(Dataset entries)
---------------

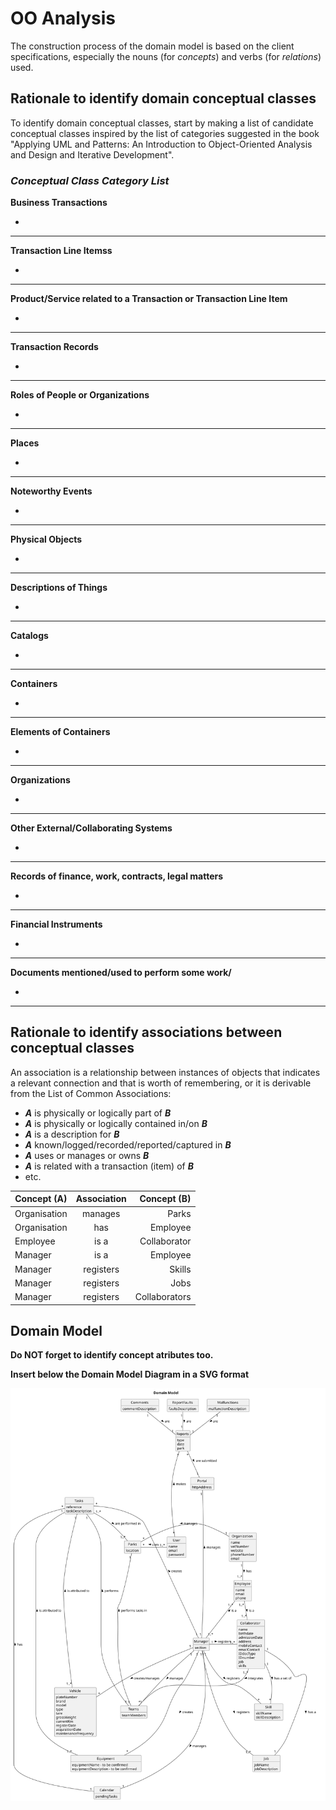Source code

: # OO Analysis

The construction process of the domain model is based on the client specifications, especially the nouns (for _concepts_) and verbs (for _relations_) used.

## Rationale to identify domain conceptual classes
To identify domain conceptual classes, start by making a list of candidate conceptual classes inspired by the list of categories suggested in the book "Applying UML and Patterns: An Introduction to Object-Oriented Analysis and Design and Iterative Development".


### _Conceptual Class Category List_

**Business Transactions**

* 

---

**Transaction Line Itemss**

* 

---

**Product/Service related to a Transaction or Transaction Line Item**

* 

---

**Transaction Records**

* 

---  

**Roles of People or Organizations**

* 

---

**Places**

* 

---

**Noteworthy Events**

* 

---

**Physical Objects**

* 

---

**Descriptions of Things**

* 

---

**Catalogs**

* 

---

**Containers**

* 

---

**Elements of Containers**

* 

---

**Organizations**

* 

---

**Other External/Collaborating Systems**

* 

---

**Records of finance, work, contracts, legal matters**

* 

---

**Financial Instruments**

* 

---

**Documents mentioned/used to perform some work/**

* 

---


## Rationale to identify associations between conceptual classes

An association is a relationship between instances of objects that indicates a relevant connection and that is worth of remembering, or it is derivable from the List of Common Associations:

- **_A_** is physically or logically part of **_B_**
- **_A_** is physically or logically contained in/on **_B_**
- **_A_** is a description for **_B_**
- **_A_** known/logged/recorded/reported/captured in **_B_**
- **_A_** uses or manages or owns **_B_**
- **_A_** is related with a transaction (item) of **_B_**
- etc.


| Concept (A)  | Association |   Concept (B) |
|--------------|:-----------:|--------------:|
| Organisation |   manages   |         Parks |
| Organisation |     has     |      Employee |
| Employee     |    is a     |  Collaborator |
| Manager      |    is a     |      Employee |
| Manager      |  registers  |        Skills |
| Manager      |  registers  |          Jobs |
| Manager      |  registers  | Collaborators |



## Domain Model

**Do NOT forget to identify concept atributes too.**

**Insert below the Domain Model Diagram in a SVG format**

![Domain Model](svg/project-domain-model.svg)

---------------

> The task: Copy out the entries exactly as they stand, omitting the images.

> Your response:
Source code

: # OO Analysis

The construction process of the domain model is based on the client specifications, especially the nouns (for _concepts_) and verbs (for _relations_) used.

## Rationale to identify domain conceptual classes
To identify domain conceptual classes, start by making a list of candidate conceptual classes inspired by the list of categories suggested in the book "Applying UML and Patterns: An Introduction to Object-Oriented Analysis and Design and Iterative Development".


### _Conceptual Class Category List_

**Business Transactions**

* 

---

**Transaction Line Itemss**

* 

---

**Product/Service related to a Transaction or Transaction Line Item**

* 

---

**Transaction Records**

* 

---  

**Roles of People or Organizations**

* 

---

**Places**

* 

---

**Noteworthy Events**

* 

---

**Physical Objects**

* 

---

**Descriptions of Things**

* 

---

**Catalogs**

* 

---

**Containers**

* 

---

**Elements of Containers**

* 

---

**Organizations**

* 

---

**Other External/Collaborating Systems**

* 

---

**Records of finance, work, contracts, legal matters**

* 

---

**Financial Instruments**

* 

---

**Documents mentioned/used to perform some work/**

* 

---


## Rationale to identify associations between conceptual classes

An association is a relationship between instances of objects that indicates a relevant connection and that is worth of remembering, or it is derivable from the List of Common Associations:

- **_A_** is physically or logically part of **_B_**
- **_A_** is physically or logically contained in/on **_B_**
- **_A_** is a description for **_B_**
- **_A_** known/logged/recorded/reported/captured in **_B_**
- **_A_** uses or manages or owns **_B_**
- **_A_** is related with a transaction (item) of **_B_**
- etc.


| Concept (A)  | Association |   Concept (B) |
|--------------|:-----------:|--------------:|
| Organisation |   manages   |         Parks |
| Organisation |     has     |      Employee |
| Employee     |    is a     |  Collaborator |
| Manager      |    is a     |      Employee |
| Manager      |  registers  |        Skills |
| Manager      |  registers  |          Jobs |
| Manager      |  registers  | Collaborators |



## Domain Model

**Do NOT forget to identify concept atributes too.**

**Insert below the Domain Model Diagram in a SVG format**

![Domain Model](svg/project-domain-model.svg)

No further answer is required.